#### [Instructions to follow]
Only the lines from the start of the data below through the line that contains "order overlap can" are to be copied, exactly and without pictures.

#### [The data]
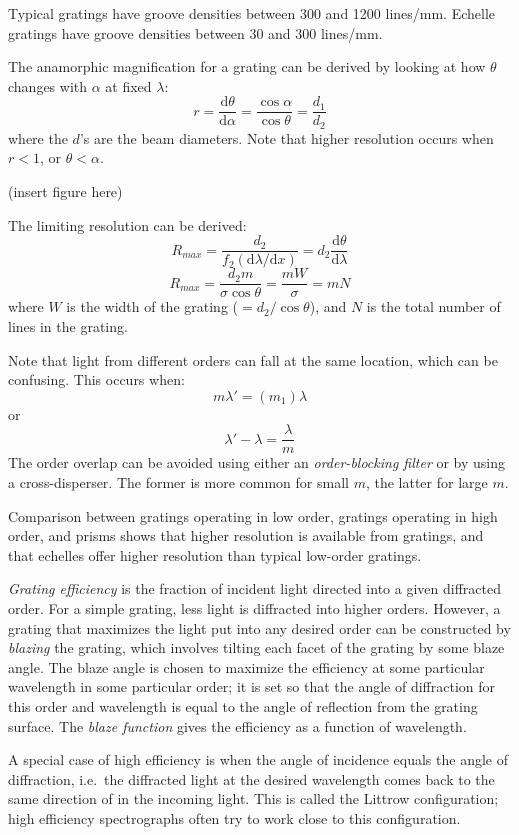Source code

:\documentclass[12pt]{article}
\begin{document}
Typical gratings have groove densities between 300 and 1200 lines/mm.
Echelle gratings have groove densities between 30 and 300 lines/mm.

The anamorphic magnification for a grating can be derived by looking
at how $\theta$ changes with $\alpha$ at fixed $\lambda$:{$$
    r = \frac{\textrm{d}\theta}{\textrm{d}\alpha} =
    \frac{\cos\alpha}{\cos\theta} =
    \frac{d_{1}}{d_{2}} $$
}where the $d$'s are the beam diameters. Note that higher resolution
occurs when $r < 1$, or $\theta < \alpha$.

(insert figure here)

The limiting resolution can be derived:{$$
    R_{max} = \frac{d_{2}}{f_{2}\left(\textrm{d}\lambda/\textrm{d}x\right)} =
    d_{2}\frac{\textrm{d}\theta}{\textrm{d}\lambda} $$$$
    R_{max} = \frac{d_{2}m}{\sigma\cos\theta} = \frac{mW}{\sigma} = mN $$
}where $W$ is the width of the grating ($=d_{2}/\cos\theta$), and $N$ is
the total number of lines in the grating.

Note that light from different orders can fall at the same location,
which can be confusing. This occurs when:{$$
    m\lambda' = (m_1)\lambda $$
}or{$$
    \lambda' - \lambda = \frac{\lambda}{m} $$
}The order overlap can be avoided using either an \emph{order-blocking filter}
or by using a cross-disperser. The former is more common for small $m$, the
latter for large $m$.

Comparison between gratings operating in low order, gratings operating in
high order, and prisms shows that higher resolution is
available from gratings, and that echelles offer higher resolution
than typical low-order gratings.

\emph{Grating efficiency} is the fraction of incident light
directed into a given diffracted order. For a
simple grating, less light is diffracted into higher orders. However,
a grating that maximizes the light put into any desired order can be
constructed by \emph{blazing} the grating, which involves tilting each
facet of the grating by some blaze angle. The blaze angle is chosen to
maximize the efficiency at some particular wavelength in some
particular order; it is set so that the angle of diffraction for this
order and wavelength is equal to the angle of reflection from the
grating surface. The \emph{blaze function} gives the efficiency as a function
of wavelength.

A special case of high efficiency is when the angle of incidence
equals the angle of diffraction, i.e.\ the diffracted light at the
desired wavelength comes back to the same direction of in the incoming
light. This is called the Littrow configuration; high efficiency
spectrographs often try to work close to this configuration.
\end{document}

#### [Solved problem]
Source code

:\documentclass[12pt]{article}
\begin{document}
Typical gratings have groove densities between 300 and 1200 lines/mm.
Echelle gratings have groove densities between 30 and 300 lines/mm.

The anamorphic magnification for a grating can be derived by looking
at how $\theta$ changes with $\alpha$ at fixed $\lambda$:{$$
    r = \frac{\textrm{d}\theta}{\textrm{d}\alpha} =
    \frac{\cos\alpha}{\cos\theta} =
    \frac{d_{1}}{d_{2}} $$
}where the $d$'s are the beam diameters. Note that higher resolution
occurs when $r < 1$, or $\theta < \alpha$.

(insert figure here)

The limiting resolution can be derived:{$$
    R_{max} = \frac{d_{2}}{f_{2}\left(\textrm{d}\lambda/\textrm{d}x\right)} =
    d_{2}\frac{\textrm{d}\theta}{\textrm{d}\lambda} $$$$
    R_{max} = \frac{d_{2}m}{\sigma\cos\theta} = \frac{mW}{\sigma} = mN $$
}where $W$ is the width of the grating ($=d_{2}/\cos\theta$), and $N$ is
the total number of lines in the grating.

Note that light from different orders can fall at the same location,
which can be confusing. This occurs when:{$$
    m\lambda' = (m_1)\lambda $$
}or{$$
    \lambda' - \lambda = \frac{\lambda}{m} $$
}The order overlap can be avoided using either an \emph{order-blocking filter}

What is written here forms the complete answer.